Trump still certainly has a chance of winning, that’s true. However, I do find it annoying that people seem to treat him like some Unstoppable Juggernaut, like he’s Mike Tyson Circa 1988 stepping into the ring with Michael Spinks. The fact of the matter is he’s not even the equivalent of Tony Tubbs. He’s a ridiculously flawed, weak opponent. And if any Democrat, certainly Barack Obama, had the identical polling numbers that Trump has right now, and was facing the same economic situation Trump is facing right now ,the entire narrative in the media would be that Barack Obama is dead man walking. That he has absolutely no chance. Yet, Trump continues to be treated like a favorite. And that does help him. So yeah, be afraid that he might win. He certainly can.

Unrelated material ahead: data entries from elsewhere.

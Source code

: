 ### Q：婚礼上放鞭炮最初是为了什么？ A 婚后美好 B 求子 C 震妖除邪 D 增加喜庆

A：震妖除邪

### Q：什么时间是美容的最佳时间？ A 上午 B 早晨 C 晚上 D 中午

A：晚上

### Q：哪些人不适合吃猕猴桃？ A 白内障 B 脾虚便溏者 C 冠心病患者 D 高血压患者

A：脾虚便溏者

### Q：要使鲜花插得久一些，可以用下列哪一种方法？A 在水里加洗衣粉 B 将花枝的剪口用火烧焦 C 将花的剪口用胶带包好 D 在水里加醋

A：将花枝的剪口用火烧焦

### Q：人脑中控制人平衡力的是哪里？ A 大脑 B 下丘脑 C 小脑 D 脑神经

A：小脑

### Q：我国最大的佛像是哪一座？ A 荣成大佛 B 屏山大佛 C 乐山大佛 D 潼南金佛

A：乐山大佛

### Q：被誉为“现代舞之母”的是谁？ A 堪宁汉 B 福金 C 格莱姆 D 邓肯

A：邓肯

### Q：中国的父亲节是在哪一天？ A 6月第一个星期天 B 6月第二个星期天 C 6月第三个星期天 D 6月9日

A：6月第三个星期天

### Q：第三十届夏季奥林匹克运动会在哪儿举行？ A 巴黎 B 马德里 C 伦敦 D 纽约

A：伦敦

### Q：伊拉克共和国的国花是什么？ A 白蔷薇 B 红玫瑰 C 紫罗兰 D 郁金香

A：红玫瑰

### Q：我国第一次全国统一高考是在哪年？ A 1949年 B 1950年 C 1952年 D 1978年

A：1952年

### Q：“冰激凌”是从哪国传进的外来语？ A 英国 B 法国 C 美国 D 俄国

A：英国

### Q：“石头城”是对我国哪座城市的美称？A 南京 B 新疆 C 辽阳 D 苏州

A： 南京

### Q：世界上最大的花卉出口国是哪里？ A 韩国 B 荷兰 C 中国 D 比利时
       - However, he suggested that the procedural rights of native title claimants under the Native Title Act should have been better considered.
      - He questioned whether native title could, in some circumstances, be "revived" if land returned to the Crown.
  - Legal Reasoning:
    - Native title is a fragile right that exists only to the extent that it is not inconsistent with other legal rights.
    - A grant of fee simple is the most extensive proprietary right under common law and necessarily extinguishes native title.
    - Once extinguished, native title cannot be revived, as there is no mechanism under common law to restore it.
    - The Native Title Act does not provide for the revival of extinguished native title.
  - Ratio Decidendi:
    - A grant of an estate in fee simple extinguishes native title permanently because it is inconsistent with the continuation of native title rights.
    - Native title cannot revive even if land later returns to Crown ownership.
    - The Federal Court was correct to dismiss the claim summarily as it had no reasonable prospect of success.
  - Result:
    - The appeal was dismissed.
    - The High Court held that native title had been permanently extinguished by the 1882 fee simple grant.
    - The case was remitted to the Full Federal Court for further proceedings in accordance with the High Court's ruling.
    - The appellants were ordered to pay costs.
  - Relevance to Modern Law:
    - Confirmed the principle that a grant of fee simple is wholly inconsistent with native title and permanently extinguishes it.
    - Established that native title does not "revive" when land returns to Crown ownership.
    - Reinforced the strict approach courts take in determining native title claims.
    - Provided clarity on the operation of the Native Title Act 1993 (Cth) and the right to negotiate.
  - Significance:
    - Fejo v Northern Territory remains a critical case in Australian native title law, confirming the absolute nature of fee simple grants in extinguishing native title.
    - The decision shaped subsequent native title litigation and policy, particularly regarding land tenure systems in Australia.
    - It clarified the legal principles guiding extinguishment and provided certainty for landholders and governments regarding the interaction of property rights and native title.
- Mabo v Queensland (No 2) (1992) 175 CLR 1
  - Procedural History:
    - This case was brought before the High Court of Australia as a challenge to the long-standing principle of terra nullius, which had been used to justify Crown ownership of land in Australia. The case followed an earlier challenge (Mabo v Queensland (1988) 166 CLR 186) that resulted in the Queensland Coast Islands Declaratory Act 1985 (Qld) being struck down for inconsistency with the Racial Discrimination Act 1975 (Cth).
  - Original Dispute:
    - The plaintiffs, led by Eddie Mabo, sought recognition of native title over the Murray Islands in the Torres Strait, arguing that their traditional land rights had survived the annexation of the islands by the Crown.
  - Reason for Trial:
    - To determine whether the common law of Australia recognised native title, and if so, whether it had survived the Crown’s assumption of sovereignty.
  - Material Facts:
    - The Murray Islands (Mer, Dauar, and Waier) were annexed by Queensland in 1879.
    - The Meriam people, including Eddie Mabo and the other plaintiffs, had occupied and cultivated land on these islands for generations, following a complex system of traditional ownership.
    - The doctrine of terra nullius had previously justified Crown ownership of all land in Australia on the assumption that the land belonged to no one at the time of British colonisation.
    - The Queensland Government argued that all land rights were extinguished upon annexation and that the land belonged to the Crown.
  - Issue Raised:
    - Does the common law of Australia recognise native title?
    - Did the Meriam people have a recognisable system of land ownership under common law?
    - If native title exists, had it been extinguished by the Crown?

But don’t curl up in the fetal position like you’re going up against some swirling Vortex of Unstoppable kick ass. You’re not. He’s a shitty, weak opponent.
Yes, too true. I mean, I’m frightened as shit that he hasn’t been able to push 27-28% approval. However, he has a true floor of 40-43%. That’s not a juggernaut. That’s a weak incumbent. In today’s environment that is a true low, that is Herbert Hoover low (and he got 40%!).